A few months ago the suggestion that Keir Starmer was a lucky politician would have produced bucketfuls of scorn. Luck, of course, is a vital element in any politician’s career, but given events since Starmer took over the reins of his party from his predecessor in April 2020, you would be hard pressed to argue that he enjoyed anything other than the bad sort.

After a positive start, when voters were simply relieved they no longer had to live with the incessant soap opera of Jeremy Corbyn’s leadership, Labour’s poll ratings started to slide again, as voters got to know Starmer and decided, on the whole, that they weren’t particularly impressed with him. Last year’s local elections, which coincided with the Hartlepool by-election, was a nadir for him and his party. Starmer’s subsequent performance during the pandemic didn’t help much: the public seemed content to stick with the devil they knew rather than take a chance with the new boy on the block.

In the last couple of months everything has changed, mostly for reasons that are nothing to do with Starmer or his front bench’s valiant efforts. Labour’s poll lead, however long it lasts, is wholly down to unforced errors by Johnson and his team. But who cares about that? Certainly not the shadow cabinet, who will accept the fruits of victory however they were won.

It may be significant that Johnson’s troubles have largely been caused by his apparent disrespect for anti-Covid rules, including his irresistible urge to attend parties (or work events, depending on the terms of Sue Gray’s final report), and Johnson’s ill-fated attempt to rewrite the rules on House of Commons standards to protect former parliamentary colleague Owen Paterson from censure.

Because even before this winter of discontent for the Conservatives, there were siren voices warning that the Johnson government was already straying too far from any known understanding of the word “conservative”. The pandemic changed the political and economic discourse; measures such as furlough and a range of business support initiatives, including unexpected billions in public support for the railway and bus companies to see them through a period of historically low passenger numbers, transformed the traditional economic arguments that usually define our politics.

It’s certainly true that Labour has been unable, even in these times of staggering levels of public spending, to resist its instinct to demand even more cash from the Treasury. But by the time of the next election, the reliable tactic of pointing the finger at their spendthrift opponents will simply no longer seem a credible tactic for the Conservative Party. Covid has changed much in society but its impact on the political arena goes far beyond arguments over the length of lockdowns or the effectiveness of mask mandates.

How does a “small state” party (in name and reputation, at least, if not in practice) resurrect the successful tactic employed in past elections of putting their opponents on the defensive over their spending plans when they themselves have just presided over the largest short-term increase in public spending since World War II?

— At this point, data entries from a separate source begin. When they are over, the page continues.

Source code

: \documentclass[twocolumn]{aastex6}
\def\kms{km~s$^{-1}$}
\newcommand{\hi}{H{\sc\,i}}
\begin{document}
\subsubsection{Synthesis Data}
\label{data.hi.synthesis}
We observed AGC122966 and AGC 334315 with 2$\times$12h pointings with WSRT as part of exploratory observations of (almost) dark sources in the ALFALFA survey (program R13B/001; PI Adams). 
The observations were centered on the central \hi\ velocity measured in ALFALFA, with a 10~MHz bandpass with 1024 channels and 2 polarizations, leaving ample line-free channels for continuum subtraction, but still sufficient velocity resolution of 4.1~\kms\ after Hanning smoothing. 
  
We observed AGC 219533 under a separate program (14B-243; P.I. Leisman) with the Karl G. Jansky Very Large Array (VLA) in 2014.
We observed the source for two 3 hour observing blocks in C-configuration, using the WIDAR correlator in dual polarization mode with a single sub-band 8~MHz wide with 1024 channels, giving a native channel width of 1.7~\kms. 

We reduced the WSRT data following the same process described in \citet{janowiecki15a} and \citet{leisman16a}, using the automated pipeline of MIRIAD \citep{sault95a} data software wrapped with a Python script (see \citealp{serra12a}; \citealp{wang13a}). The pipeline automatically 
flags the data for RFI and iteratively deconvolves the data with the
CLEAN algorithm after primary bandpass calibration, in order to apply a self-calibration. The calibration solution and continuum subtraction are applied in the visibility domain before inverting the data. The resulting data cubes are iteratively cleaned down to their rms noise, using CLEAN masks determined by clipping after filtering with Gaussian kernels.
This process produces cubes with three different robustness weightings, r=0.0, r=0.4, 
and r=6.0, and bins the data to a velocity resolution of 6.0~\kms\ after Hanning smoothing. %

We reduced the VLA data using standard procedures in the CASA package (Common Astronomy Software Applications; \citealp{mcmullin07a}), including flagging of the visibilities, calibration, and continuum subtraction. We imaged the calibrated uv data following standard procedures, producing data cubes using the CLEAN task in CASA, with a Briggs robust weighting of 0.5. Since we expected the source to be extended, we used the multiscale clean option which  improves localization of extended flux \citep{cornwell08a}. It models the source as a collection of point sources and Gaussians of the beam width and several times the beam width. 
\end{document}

It’s when such questions are asked that you begin to see the tactical wisdom of Labour’s enthusiastic support for multiple lockdowns. Their primary concern, as with the government, was public safety. But for Labour, watching from the side lines as the government borrowed on the never-never and wielded the power of the state to control and direct everyone’s lives, the last two years was as much a confirmation of their political philosophy as it was a repudiation of the Conservatives’. Supporting restrictions was, in essence, a win-win.

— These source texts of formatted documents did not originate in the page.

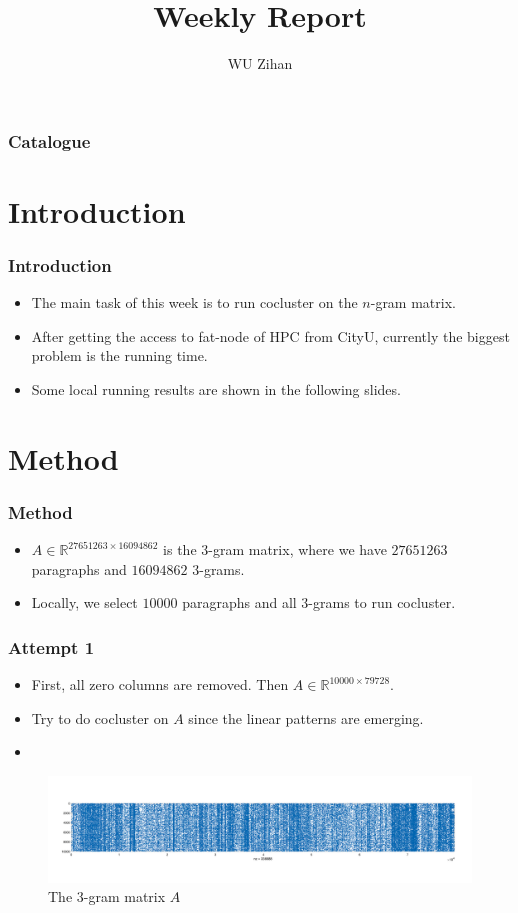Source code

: \documentclass{beamer}
\title{Weekly Report}
\author{WU Zihan}
\begin{document}
\maketitle
\begin{frame}
    \frametitle{Catalogue}
    \tableofcontents
\end{frame}

\section{Introduction}
\begin{frame}
    \frametitle{Introduction}
    \begin{itemize}
        \item The main task of this week is to run cocluster on the $n$-gram matrix.
        \item After getting the access to fat-node of HPC from CityU, currently the biggest problem is the running time.
        \item Some local running results are shown in the following slides.
    \end{itemize}
\end{frame}

\section{Method}
\begin{frame}
    \frametitle{Method}
    \begin{itemize}
        \item $A\in \mathbb{R}^{27651263\times16094862}$ is the $3$-gram matrix, where we have $27651263$ paragraphs and $16094862$ $3$-grams.
        \item Locally, we select $10000$ paragraphs and all $3$-grams to run cocluster.
        
    \end{itemize}
\end{frame}
\begin{frame}
    \frametitle{Attempt 1}
    \begin{itemize}
        \item First, all zero columns are removed. Then $A \in \mathbb{R}^{10000\times 79728}$.
        \item Try to do cocluster on $A$ since the linear patterns are emerging.
        \item 
    \end{itemize}
    \begin{figure}[htbp]
        \centering
        \includegraphics[width=\textwidth]{pic/A.png}
        \caption{The $3$-gram matrix $A$}
    \end{figure}


\end{frame}
\end{document}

Unexpectedly, at least for the Right-wing of the Conservative Party, it was not Rishi Sunak’s over-stretched credit card that started to push his party’s fortunes lower in the polls but the personal foibles and judgment of the prime minister. The public seem quite content with a high-spending, high-tax party of government, so long as its leader isn’t seen to be flouting rules on personal behaviour that he himself set.

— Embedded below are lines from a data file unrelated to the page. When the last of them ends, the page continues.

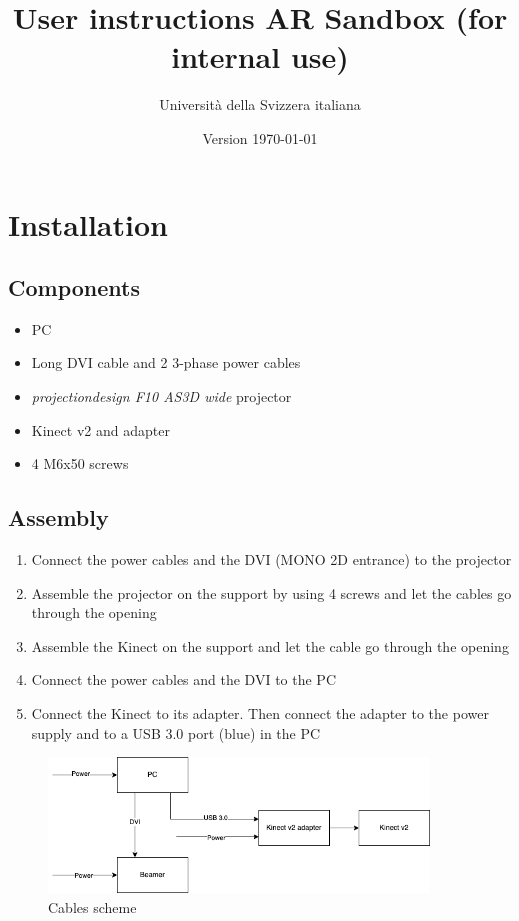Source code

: \documentclass[12pt]{article}
\title{User instructions AR Sandbox (for internal use)}
\author{Università della Svizzera italiana}
\date{Version \today}
\begin{document}
\maketitle
\tableofcontents
\newpage


\section{Installation}\label{installation}

\subsection{Components}

\begin{itemize}
	\item PC
	\item Long DVI cable and 2 3-phase power cables
	\item \textit{projectiondesign F10 AS3D wide} projector
	\item Kinect v2 and adapter
	\item 4 M6x50 screws
\end{itemize}


\subsection{Assembly}

\begin{enumerate}
	\item Connect the power cables and the DVI (MONO 2D entrance) to the projector
	\item Assemble the projector on the support by using 4 screws and let the cables go through the opening
	\item Assemble the Kinect on the support and let the cable go through the opening
	\item Connect the power cables and the DVI to the PC
	\item Connect the Kinect to its adapter. Then connect the adapter to the power supply and to a USB 3.0 port (blue) in the PC
\end{enumerate}

\begin{figure}[H]
	\centering
	\includegraphics[width=0.9\textwidth]{img/cablesScheme.png}
	\caption*{Cables scheme}
\end{figure}
\end{document}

It’s difficult to see how that can be good news for the Conservative Party, or at least for a Conservative Party that claims it wants to recapture the low tax, small government agenda. Labour, on the other hand, would be only too happy to continue what Johnson and Sunak have begun, and they would at least do it enthusiastically and deliberately, rather than with an apologetic wince every time a few billion was committed or a few per cent added to our tax bills.

It may be hard to believe, but one day the daily revelations about parties at Number 10 during lockdown will cease and the media caravan will move on. At some point, the forces on both sides of the political divide will have to reassemble on the battlefield and decide what they’re actually fighting about. On public spending, the game has already been partly won by Labour. If there is no counter-attack, a new post-Thatcherite consensus will emerge that will be difficult to challenge. And the only casualty will be the Conservative Party.